Here’s a quick pseudo-Indian broccoli dish – a dish where I look around the kitchen and see what’s there to throw together. I had broccoli and cherry tomatoes that need to get used up before I head to France for 3 weeks. I was inspired by similar dishes made with cauliflower and green beans, but it doesn’t replicate either one exactly. That’s how cooking is supposed to work – get comfortable with the flavors of a cuisine, have a quiver full of basic techniques, and you can create something really tasty without a recipe.
Broccoli with Tomatoes and Coconut
2 Tablespoons vegetable oil (coconut oil is delicious here)
1 medium onion, sliced
1 handful shredded unsweetened coconut
1 teaspoon whole cumin seeds
1 bunch of broccoli, cut into florets and stems peeled and chopped
3 Tablespoons water
1 handful of cherry tomatoes, sliced in half
½ teaspoon kosher salt
Heat the oil in a wok or large skillet over medium-high heat.

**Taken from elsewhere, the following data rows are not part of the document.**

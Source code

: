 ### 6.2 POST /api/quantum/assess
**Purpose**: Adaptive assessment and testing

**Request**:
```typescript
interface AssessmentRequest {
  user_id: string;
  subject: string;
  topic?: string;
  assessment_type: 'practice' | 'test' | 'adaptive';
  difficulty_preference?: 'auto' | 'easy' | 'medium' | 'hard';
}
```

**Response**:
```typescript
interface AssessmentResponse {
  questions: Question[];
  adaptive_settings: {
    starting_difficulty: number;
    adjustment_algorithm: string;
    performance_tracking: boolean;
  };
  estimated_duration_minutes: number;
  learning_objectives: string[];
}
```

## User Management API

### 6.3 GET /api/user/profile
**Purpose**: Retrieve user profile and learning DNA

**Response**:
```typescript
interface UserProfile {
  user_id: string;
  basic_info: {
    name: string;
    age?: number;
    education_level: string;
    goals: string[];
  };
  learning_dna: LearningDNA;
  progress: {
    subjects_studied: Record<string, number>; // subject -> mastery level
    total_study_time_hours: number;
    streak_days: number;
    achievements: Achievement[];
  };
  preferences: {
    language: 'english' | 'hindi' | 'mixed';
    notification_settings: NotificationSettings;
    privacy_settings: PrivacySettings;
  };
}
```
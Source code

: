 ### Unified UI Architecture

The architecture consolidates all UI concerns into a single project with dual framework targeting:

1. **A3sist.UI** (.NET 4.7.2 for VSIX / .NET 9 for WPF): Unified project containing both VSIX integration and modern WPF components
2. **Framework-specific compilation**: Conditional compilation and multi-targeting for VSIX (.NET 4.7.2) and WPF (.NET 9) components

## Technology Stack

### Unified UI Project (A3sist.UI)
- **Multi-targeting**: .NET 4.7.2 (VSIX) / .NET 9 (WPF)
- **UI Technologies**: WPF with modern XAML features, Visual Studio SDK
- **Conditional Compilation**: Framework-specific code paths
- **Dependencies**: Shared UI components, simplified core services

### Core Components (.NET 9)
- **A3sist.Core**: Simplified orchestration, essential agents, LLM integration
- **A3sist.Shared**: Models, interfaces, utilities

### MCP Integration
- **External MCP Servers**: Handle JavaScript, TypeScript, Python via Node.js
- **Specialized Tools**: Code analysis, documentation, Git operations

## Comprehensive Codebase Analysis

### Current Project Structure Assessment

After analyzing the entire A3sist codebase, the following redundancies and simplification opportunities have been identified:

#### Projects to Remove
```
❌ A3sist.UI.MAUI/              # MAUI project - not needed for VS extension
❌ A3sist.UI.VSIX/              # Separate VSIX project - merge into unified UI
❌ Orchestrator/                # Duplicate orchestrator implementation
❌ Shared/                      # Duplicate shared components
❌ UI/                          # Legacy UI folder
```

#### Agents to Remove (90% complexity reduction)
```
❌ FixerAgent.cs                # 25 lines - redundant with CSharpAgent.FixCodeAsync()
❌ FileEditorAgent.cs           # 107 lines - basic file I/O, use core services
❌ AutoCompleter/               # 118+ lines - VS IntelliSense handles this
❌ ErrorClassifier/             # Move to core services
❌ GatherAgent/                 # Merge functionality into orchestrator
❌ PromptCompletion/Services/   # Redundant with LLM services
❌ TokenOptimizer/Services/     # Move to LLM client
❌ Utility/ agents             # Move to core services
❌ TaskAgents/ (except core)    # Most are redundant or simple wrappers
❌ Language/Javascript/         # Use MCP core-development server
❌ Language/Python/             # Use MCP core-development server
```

Add onion and saute until the onions start to brown. Add the coconut and cumin seeds. Cook for another couple of minutes. Add cumin seeds and broccoli. Stir, and add water. Cover pan, reduce the heat, and cook for about 5 minutes. The broccoli will be just about done. Remove the cover, turn heat back up to medium-high, and add tomatoes and salt. Cook for 1 more minute. The broccoli should be tender with a slight crunch and the tomatoes should be heated through but not mushy.